If the economy is going to turn around in 2012, resolving three items will lead the way: housing, oil prices, and debt — particularly European sovereign debt.
While the housing market may take some time to unwind, and there isn't much we can do stateside to alleviate the debt crisis, we can lean on our allies in oil-producing regions to increase their oil output, which will drop prices and help boost the economy.
As of right now, OPEC appears to be sticking to its guns, reiterating its June position that 30 million barrels per day is the proper target for the oil-producing cartel. This is, essentially, a middling position to take. As always, OPEC is striving to straddle the fence, pumping as little oil as it can to avoid scaring off consumers of oil, while also bringing itself the greatest profits possible.
With that in mind, OPEC is currently wary of cutting production, as that would surely drive oil higher and price some consumers right out of their market. They are also hesitant to boost production too much, as that would anger the members who rely on high oil prices to fuel their (primarily anti-American) governments, including Venezuela, Iran and Algeria. Those three nations want to keep oil above $100 a barrel.
They might not get what they want. Even though Iran is currently in the chairman's seat of the council, the June meetings were a disaster. Leaving the December meetings without a consensus would be a terrible blow for the Iranians. That might push them to accept a deal that is not as favorable to their interests as they would like.
Given that, it is probable that we will see at least a continuation of the current levels of oil production, with increases possible in 2012. As I have written about before, oil is the ultimate quantitative easing program: lowering oil prices costs America nothing (well, nothing tangible; we can get into the cost of appeasing dictators later) while providing a host of benefits.

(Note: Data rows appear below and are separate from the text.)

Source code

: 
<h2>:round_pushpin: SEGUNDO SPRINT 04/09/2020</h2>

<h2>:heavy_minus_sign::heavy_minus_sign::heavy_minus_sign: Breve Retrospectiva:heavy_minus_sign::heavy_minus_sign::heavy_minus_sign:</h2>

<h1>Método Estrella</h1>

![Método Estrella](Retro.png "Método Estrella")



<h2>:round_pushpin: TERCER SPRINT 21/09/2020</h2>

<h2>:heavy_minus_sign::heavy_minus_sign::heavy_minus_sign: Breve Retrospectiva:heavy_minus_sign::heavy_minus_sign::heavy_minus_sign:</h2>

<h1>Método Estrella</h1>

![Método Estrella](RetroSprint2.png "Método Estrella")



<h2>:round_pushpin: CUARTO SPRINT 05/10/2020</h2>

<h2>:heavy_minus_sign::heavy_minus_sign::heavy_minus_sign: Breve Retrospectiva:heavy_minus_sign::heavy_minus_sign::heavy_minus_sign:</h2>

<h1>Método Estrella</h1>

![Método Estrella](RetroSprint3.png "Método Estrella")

Consider the following scenarios in 2012. Europe will either be in bad shape or really bad shape, depending on how the debt crisis shakes out. Similarly, the United States will have some ripple effects from Europe, and its own shaky recovery to nurture ahead of the presidential election.
In my view, all of those forces will pressure OPEC to increase production with the sole purpose of lowering the price per barrel and helping those economies move upward. That's why I take this 30 million bpd target with a grain of, well, sand. Still, OPEC said it, and they just might stick to it.
Traders who believe that OPEC will increase production, lowering oil prices in 2012 might want to consider the following trades:
- If OPEC increases production and the economy goes north, the entire market could benefit. In that case, an ETF like the SPDR S&P 500 (NYSE: SPY), which covers the S&P 500, might go up as well.
- If oil is going down, the dollar could be in for a rise against some currencies. Look at some of the USD pairings.
- If the economy truly heats up, look for strong showings from gadget-makers. A big stock like Apple (NASDAQ: AAPL) might make a lot of sense here.
Traders who believe that OPEC will either stay put or lower production, leaving prices high, may consider an alternate position in the following:
- An oil-based ETF will give you exposure to the overall crude oil market. iPath S&P GSCI Crude Oil Total Return (NYSE: OIL) is one such ETF.
- Find a forex pairing that lets you bet against the dollar or the euro, depending on which economy is in worse shape at the time. CNY/USD might be a good pairing. Forex trading can be a lot riskier, so approach that with a lot of caution.
- Stocks could take a hit if oil stays high and the economy dips again. Consider something that holds up under bad times, such as gold. A gold ETF like SPDR Gold Trust (NYSE: GLD) would give you exposure there.